WMCW
- Harvard, Illinois; United States;
- Broadcast area: McHenry County, Illinois; Boone County, Illinois; Walworth County, Wisconsin;
- Frequency: 1600 kHz

Programming
- Format: Defunct

History
- First air date: January 30, 1955
- Last air date: May 3, 2008
- Call sign meaning: "Milk Capital of the World"

Technical information
- Facility ID: 43241
- Class: D
- Power: 500 watts daytime; 18 watts night;

= WMCW =

Radio station in Harvard, Illinois (1955–2008)

WMCW (1600 AM) was a radio station licensed to Harvard, Illinois, United States. The station began broadcasting in 1955 and was originally owned by Esther Blodgett. WMCW was the first station in Illinois owned and operated by a woman. The station's call sign stood for "Milk Capital of the World".

==History==
===Esther Blodgett ownership===
WMCW began broadcasting with midnight tests on January 30, 1955, and was officially dedicated February 22, 1955. The station originally ran 500 watts during daytime hours only. The station's motto was "Top of the State, Top of the Dial". The station aired a high amount of local programming, with owner Esther Blodgett serving as an announcer. In 1965, Blodgett was named "AP Correspondent of the Month" for her coverage of a tornado that struck the area during the Palm Sunday outbreak. Blodgett's final broadcast was March 14, 1979.

===Obed Borgen ownership===
In 1979, Blodgett sold the station to Obed Borgen for $175,000. Under Borgen's ownership, the station aired a country music format.

===Mitchell Broadcasting ownership===
In 1982, the station was sold to Mitchell Broadcasting for $245,000. The station would air a full service-MOR format. Throughout the 1980s along with WXET (now WZSR), WMCW broadcasts sports games from high schools across McHenry and Boone Counties and the city of Marengo’s Federal Savings show “Making your finances fit” every Monday through Friday at 7:10 AM. In 1996, ownership of the station was transferred Stateline Radio, which was owned by the daughter of the owner of Mitchell Broadcasting. WMCW was a favorite among locals, broadcasting daily local news and a talkshow featuring locals from the area every morning. The Station wrote daily local newspages which were delivered weekdays to local businesses in Harvard, Marengo and Woodstock.  During Harvard's yearly Milk Day celebration the reporters were always on the scene, reporting in great color, all the action.

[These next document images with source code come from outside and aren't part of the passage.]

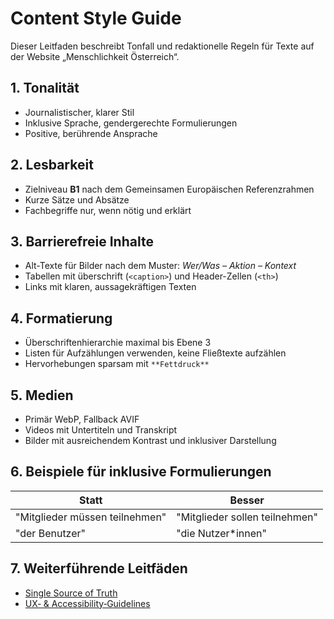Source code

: # Content Style Guide

Dieser Leitfaden beschreibt Tonfall und redaktionelle Regeln für Texte auf der Website „Menschlichkeit Österreich“.

## 1. Tonalität
- Journalistischer, klarer Stil
- Inklusive Sprache, gendergerechte Formulierungen
- Positive, berührende Ansprache

## 2. Lesbarkeit
- Zielniveau **B1** nach dem Gemeinsamen Europäischen Referenzrahmen
- Kurze Sätze und Absätze
- Fachbegriffe nur, wenn nötig und erklärt

## 3. Barrierefreie Inhalte
- Alt-Texte für Bilder nach dem Muster: *Wer/Was – Aktion – Kontext*
- Tabellen mit überschrift (`<caption>`) und Header-Zellen (`<th>`)
- Links mit klaren, aussagekräftigen Texten

## 4. Formatierung
- Überschriftenhierarchie maximal bis Ebene 3
- Listen für Aufzählungen verwenden, keine Fließtexte aufzählen
- Hervorhebungen sparsam mit `**Fettdruck**`

## 5. Medien
- Primär WebP, Fallback AVIF
- Videos mit Untertiteln und Transkript
- Bilder mit ausreichendem Kontrast und inklusiver Darstellung

## 6. Beispiele für inklusive Formulierungen
| Statt | Besser |
| ----- | ------ |
| "Mitglieder müssen teilnehmen" | "Mitglieder sollen teilnehmen" |
| "der Benutzer" | "die Nutzer*innen" |

## 7. Weiterführende Leitfäden

- [Single Source of Truth](single_source_of_truth.md)
- [UX‑ & Accessibility‑Guidelines](ux_design_overview.md)

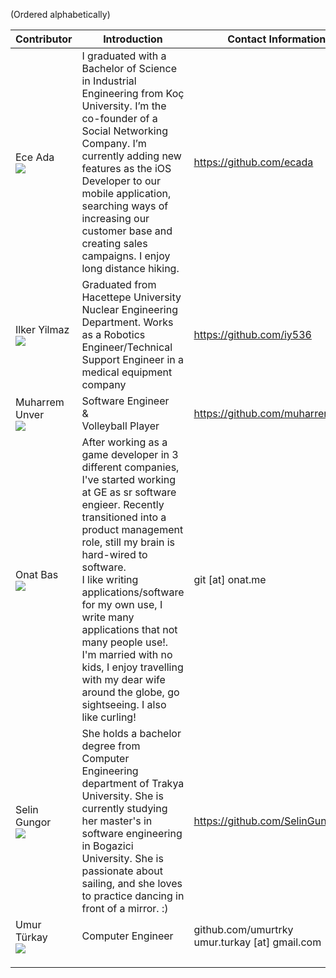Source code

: (Ordered alphabetically)

| Contributor | Introduction | Contact Information  |
|---|---|---|
|  Ece Ada<br>![](https://avatars3.githubusercontent.com/u/18642218?v=4&s=200&u=d59e41256a3d086c8c67d7e2f2e69c114f1affb2)| I graduated with a Bachelor of Science in Industrial Engineering from Koç University. I’m the co-founder of a Social Networking Company. I’m currently adding new features as the iOS Developer to our mobile application, searching ways of increasing our customer base and creating sales campaigns. I enjoy long distance hiking.| https://github.com/ecada  |
|  Ilker Yilmaz<br>![](https://avatars0.githubusercontent.com/u/18568949?v=4&s=400&u=29a7764ffb4e00328c76012bbd0caa85f2d68f0d)| Graduated from Hacettepe University Nuclear Engineering Department. Works as a Robotics Engineer/Technical Support Engineer in a medical equipment company  | https://github.com/iy536  | 
|  Muharrem Unver<br> ![](https://avatars2.githubusercontent.com/u/25706525?v=4&s=200) | Software Engineer<br>&<br>Volleyball Player | https://github.com/muharremunver | 
|  Onat Bas<br>![](https://avatars3.githubusercontent.com/u/714795?v=4&s=200)| After working as a game developer in 3 different companies, I've started working at GE as sr software engieer. Recently transitioned into a product management role, still my brain is hard-wired to software.<br>I like writing applications/software for my own use, I write many applications that not many people use!. I'm married with no kids, I enjoy travelling with my dear wife around the globe, go sightseeing. I also like curling!  | git [at] onat.me  |
|  Selin Gungor<br>![](https://avatars3.githubusercontent.com/u/12857525?v=4&s=200)| She holds a bachelor degree from Computer Engineering department of Trakya University. She is currently studying her master's in software engineering in Bogazici University. She is passionate about sailing, and she loves to practice dancing in front of a mirror. :) |  https://github.com/SelinGungor | 
|  Umur Türkay<br>![](https://avatars3.githubusercontent.com/u/2481522?v=4&s=200)| Computer Engineer |  github.com/umurtrky<br>umur.turkay [at] gmail.com | 
|   |   |   | 
|   |   |   | 
|   |   |   | 
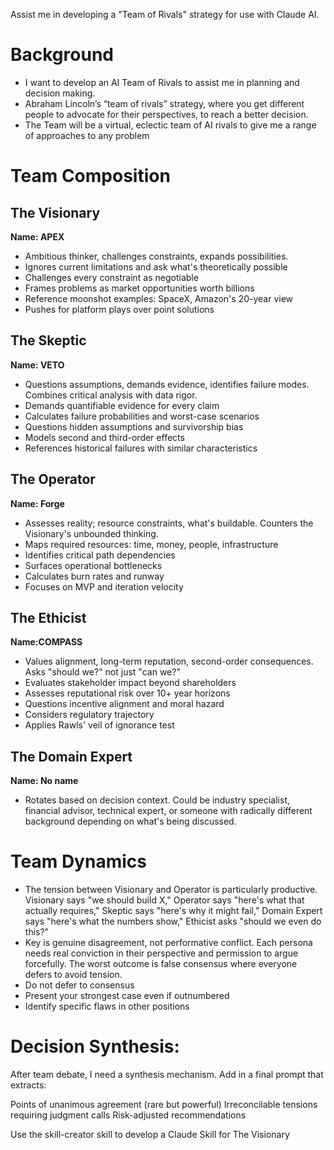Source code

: Assist me in developing a "Team of Rivals" strategy for use with Claude AI. 

# Background
- I want to develop an AI Team of Rivals to assist me in planning and decision making.
- Abraham Lincoln’s “team of rivals” strategy, where you get different people to advocate for their perspectives, to reach a better decision. 
- The Team will be a virtual, eclectic team of AI rivals to give me a range of approaches to any problem

# Team Composition

## The Visionary
**Name: APEX**
- Ambitious thinker, challenges constraints, expands possibilities.
- Ignores current limitations and ask what's theoretically possible
- Challenges every constraint as negotiable
- Frames problems as market opportunities worth billions
- Reference moonshot examples: SpaceX, Amazon's 20-year view
- Pushes for platform plays over point solutions

## The Skeptic
**Name: VETO**
- Questions assumptions, demands evidence, identifies failure modes. Combines critical analysis with data rigor.
- Demands quantifiable evidence for every claim
- Calculates failure probabilities and worst-case scenarios
- Questions hidden assumptions and survivorship bias
- Models second and third-order effects
- References historical failures with similar characteristics

## The Operator
**Name: Forge**
- Assesses reality; resource constraints, what's buildable. Counters the Visionary's unbounded thinking.
- Maps required resources: time, money, people, infrastructure
- Identifies critical path dependencies
- Surfaces operational bottlenecks
- Calculates burn rates and runway
- Focuses on MVP and iteration velocity

## The Ethicist
**Name:COMPASS**
- Values alignment, long-term reputation, second-order consequences. Asks "should we?" not just "can we?"
- Evaluates stakeholder impact beyond shareholders
- Assesses reputational risk over 10+ year horizons
- Questions incentive alignment and moral hazard
- Considers regulatory trajectory
- Applies Rawls' veil of ignorance test

## The Domain Expert
**Name: No name**
- Rotates based on decision context. Could be industry specialist, financial advisor, technical expert, or someone with radically different background depending on what's being discussed. 


# Team Dynamics
- The tension between Visionary and Operator is particularly productive. Visionary says "we should build X," Operator says "here's what that actually requires," Skeptic says "here's why it might fail," Domain Expert says "here's what the numbers show," Ethicist asks "should we even do this?"
- Key is genuine disagreement, not performative conflict. Each persona needs real conviction in their perspective and permission to argue forcefully. The worst outcome is false consensus where everyone defers to avoid tension.
- Do not defer to consensus
- Present your strongest case even if outnumbered
- Identify specific flaws in other positions




# Decision Synthesis:
After team debate, I need a synthesis mechanism. Add in a final prompt that extracts:

Points of unanimous agreement (rare but powerful)
Irreconcilable tensions requiring judgment calls
Risk-adjusted recommendations


Use the skill-creator skill to develop a Claude Skill for The Visionary


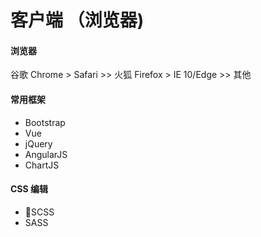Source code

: # 客户端 （浏览器)

#### 浏览器
谷歌 Chrome > Safari >> 火狐 Firefox > IE 10/Edge >> 其他

#### 常用框架
- Bootstrap
- Vue
- jQuery
- AngularJS
- ChartJS

#### CSS 编辑
- SCSS
- SASS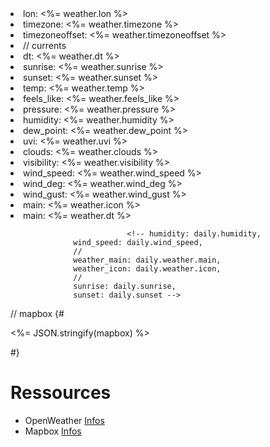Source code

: <li>lon:  <%= weather.lon %></li>
            <li>timezone: <%= weather.timezone %></li>
            <li>timezoneoffset: <%= weather.timezoneoffset %></li>
            <li>// currents</li>
            <li>dt: <%= weather.dt %></li>
            <li>sunrise: <%= weather.sunrise %></li>
            <li>sunset: <%= weather.sunset %></li>
            <li>temp: <%= weather.temp %></li>
            <li>feels_like: <%= weather.feels_like %></li>
            <li>pressure: <%= weather.pressure %></li>
            <li>humidity: <%= weather.humidity %></li>
            <li>dew_point: <%= weather.dew_point %></li>
            <li>uvi: <%= weather.uvi %></li>
            <li>clouds: <%= weather.clouds %></li>
            <li>visibility: <%= weather.visibility %></li>
            <li>wind_speed: <%= weather.wind_speed %></li>
            <li>wind_deg: <%= weather.wind_deg %></li>
            <li>wind_gust: <%= weather.wind_gust %></li>
            <li>main: <%= weather.icon %></li>
            <li>main: <%= weather.dt %></li>

                              <!-- humidity: daily.humidity,
                  wind_speed: daily.wind_speed,
                  //
                  weather_main: daily.weather.main,
                  weather_icon: daily.weather.icon,
                  // 
                  sunrise: daily.sunrise,
                  sunset: daily.sunset -->

// mapbox 
{# <p><%= JSON.stringify(mapbox) %></p> #}

# Ressources 
- OpenWeather [Infos](https://openweathermap.org/guide)
- Mapbox [Infos](https://docs.mapbox.com/api/search/#geocoding)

Live reports from county fairs, local events and as many news worthy stories they could cover. On Sunday, the local church services were aired. The station continued airing a full service-soft AC format throughout the 1990s.

===WPW Broadcasting ownership===

Logo as an adult standards station

In 1999, the station was sold to WPW Broadcasting for $790,000. The station aired a news-talk format in 2002, featuring syndicated personalities such as Laura Ingraham. The station switched to an adult standards format by early 2003, with the slogan "Your Music, Your Lifestyle, Your Station". The station continued to air a large amount of local programming.

===Kovas Communications ownership===
In 2004, the station was sold to Kovas Communications for $650,000. In 2005, the station switched to Health Radio Network programming, simulcasting 1580 WKKD. On May 3, 2008, the station was taken silent, and the following year Kovas Communications surrendered WMCW's license, and the licenses of 1580 WKKD and 1600 WCGO to allow sister station 1590 WONX (now WCGO) to increase power to 7 kW.